- [Data to process]:
▶

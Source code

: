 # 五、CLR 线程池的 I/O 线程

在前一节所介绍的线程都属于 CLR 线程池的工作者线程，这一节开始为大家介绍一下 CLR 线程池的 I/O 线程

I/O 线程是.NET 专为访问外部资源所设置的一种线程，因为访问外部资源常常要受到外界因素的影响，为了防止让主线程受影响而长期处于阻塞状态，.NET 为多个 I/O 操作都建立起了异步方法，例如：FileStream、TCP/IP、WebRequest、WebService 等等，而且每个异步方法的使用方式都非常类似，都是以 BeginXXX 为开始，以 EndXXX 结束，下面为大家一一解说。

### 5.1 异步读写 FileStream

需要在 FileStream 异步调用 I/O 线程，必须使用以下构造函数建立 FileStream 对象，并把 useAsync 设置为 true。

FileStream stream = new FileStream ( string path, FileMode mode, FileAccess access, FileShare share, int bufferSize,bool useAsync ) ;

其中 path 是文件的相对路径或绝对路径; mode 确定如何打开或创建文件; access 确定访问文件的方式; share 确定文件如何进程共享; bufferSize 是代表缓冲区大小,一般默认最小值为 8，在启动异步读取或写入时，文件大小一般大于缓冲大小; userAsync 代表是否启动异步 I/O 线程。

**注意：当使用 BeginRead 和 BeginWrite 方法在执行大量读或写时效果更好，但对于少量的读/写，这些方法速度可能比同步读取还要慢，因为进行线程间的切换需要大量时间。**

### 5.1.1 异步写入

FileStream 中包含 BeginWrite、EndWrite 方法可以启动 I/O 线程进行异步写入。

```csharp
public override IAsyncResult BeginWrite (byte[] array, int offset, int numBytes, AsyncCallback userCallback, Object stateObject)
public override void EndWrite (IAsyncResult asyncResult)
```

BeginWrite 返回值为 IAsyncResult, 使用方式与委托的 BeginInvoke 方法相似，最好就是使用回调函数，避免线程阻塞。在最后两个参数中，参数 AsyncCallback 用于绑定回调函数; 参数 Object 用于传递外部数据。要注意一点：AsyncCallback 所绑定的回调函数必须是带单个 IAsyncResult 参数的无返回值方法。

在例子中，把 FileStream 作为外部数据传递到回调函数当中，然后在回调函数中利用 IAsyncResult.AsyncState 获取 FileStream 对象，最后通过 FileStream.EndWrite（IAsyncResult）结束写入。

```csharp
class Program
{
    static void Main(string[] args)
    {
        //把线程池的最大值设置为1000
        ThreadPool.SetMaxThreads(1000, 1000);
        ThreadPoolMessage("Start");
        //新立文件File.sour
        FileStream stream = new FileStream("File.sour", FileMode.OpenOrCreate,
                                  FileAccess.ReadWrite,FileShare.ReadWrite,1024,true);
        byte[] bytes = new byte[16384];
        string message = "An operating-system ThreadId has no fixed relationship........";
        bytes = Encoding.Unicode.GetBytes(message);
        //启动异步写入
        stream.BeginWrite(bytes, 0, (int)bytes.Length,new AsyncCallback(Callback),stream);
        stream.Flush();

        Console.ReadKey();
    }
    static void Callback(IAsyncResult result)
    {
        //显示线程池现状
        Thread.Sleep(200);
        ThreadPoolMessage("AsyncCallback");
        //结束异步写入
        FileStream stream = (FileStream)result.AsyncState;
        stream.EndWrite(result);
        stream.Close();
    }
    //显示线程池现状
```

◀

- [Exercise aim]: Tally the lines of the data that contain the string "static", and report nothing but the tally.

- [Response for this exercise]: 2